By Jonathan Hannay | Project Leader
The Reading in Schools project has always been built on a simple but powerful belief: that a story, when shared with care, imagination and affection, can open doors in a child’s life.
Over the years, with the support of GlobalGiving donors and other friends of ACER Brasil, this project has taken books, puppets, storytelling, paper folding, games and creativity into public school classrooms in Diadema. It has helped children discover reading not as an obligation, but as pleasure, curiosity and possibility. It has also offered teenagers and young people their first opportunity to grow as mediators, educators and role models for younger children.
We want to begin by saying a heartfelt thank you to everyone who has supported this journey. Your contributions have helped keep alive a project that is loved by children, valued by teachers and transformative for the teenagers who deliver it. Every donation, large or small, has helped make it possible for children to experience the joy of a story told especially for them.
At the same time, we also need to be honest with you.
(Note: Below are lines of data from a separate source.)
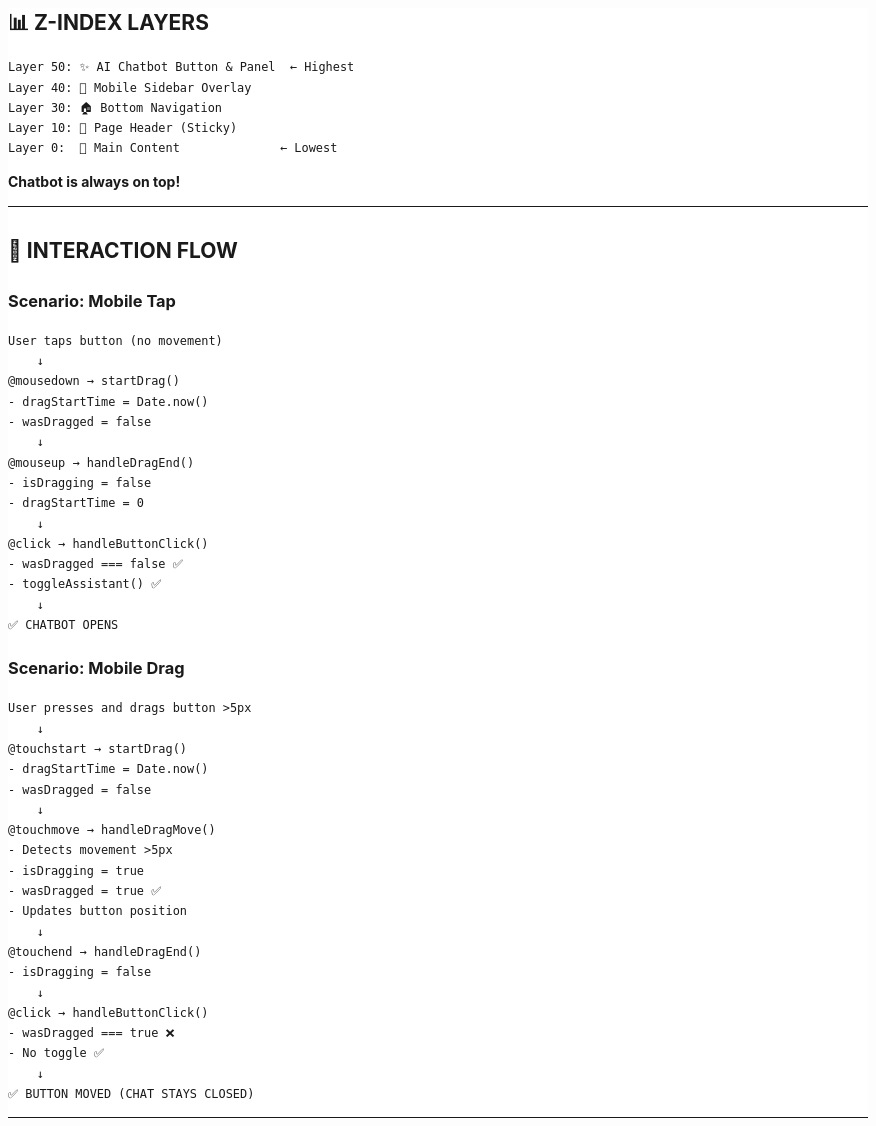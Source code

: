 
## 📊 Z-INDEX LAYERS

```
Layer 50: ✨ AI Chatbot Button & Panel  ← Highest
Layer 40: 📱 Mobile Sidebar Overlay
Layer 30: 🏠 Bottom Navigation
Layer 10: 📄 Page Header (Sticky)
Layer 0:  📝 Main Content              ← Lowest
```

**Chatbot is always on top!**

---

## 🔄 INTERACTION FLOW

### **Scenario: Mobile Tap**

```
User taps button (no movement)
    ↓
@mousedown → startDrag()
- dragStartTime = Date.now()
- wasDragged = false
    ↓
@mouseup → handleDragEnd()
- isDragging = false
- dragStartTime = 0
    ↓
@click → handleButtonClick()
- wasDragged === false ✅
- toggleAssistant() ✅
    ↓
✅ CHATBOT OPENS
```

### **Scenario: Mobile Drag**

```
User presses and drags button >5px
    ↓
@touchstart → startDrag()
- dragStartTime = Date.now()
- wasDragged = false
    ↓
@touchmove → handleDragMove()
- Detects movement >5px
- isDragging = true
- wasDragged = true ✅
- Updates button position
    ↓
@touchend → handleDragEnd()
- isDragging = false
    ↓
@click → handleButtonClick()
- wasDragged === true ❌
- No toggle ✅
    ↓
✅ BUTTON MOVED (CHAT STAYS CLOSED)
```

---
A project like this requires stable and diverse sources of income if it is to continue reaching schools regularly and with quality. The work involves preparing young mediators, planning activities, purchasing and maintaining books and materials, coordinating with schools, supervising sessions and ensuring that the children receive not just an occasional activity, but a meaningful and consistent experience throughout the school year.
For this reason, ACER Brasil has been working hard to find new ways of sustaining the Reading in Schools project. We are very happy to share that the project has now been approved to raise funds from companies through a government cultural incentive programme. This is an important achievement for ACER and for the future of the project. It means that companies will be able to support the work through a recognised public mechanism for investing in culture.
This approval is a celebration of the cultural value of what happens in the classroom when a child listens to a story, imagines a new world, creates a puppet, retells a tale or asks to take a book home. It recognises that reading mediation is not only an educational activity, but also a cultural experience — one that helps children access literature, creativity, language and imagination.
Thank you for being part of this journey so far. We hope you will continue walking with us as we open this new door and work to ensure that many more children can discover the power of stories.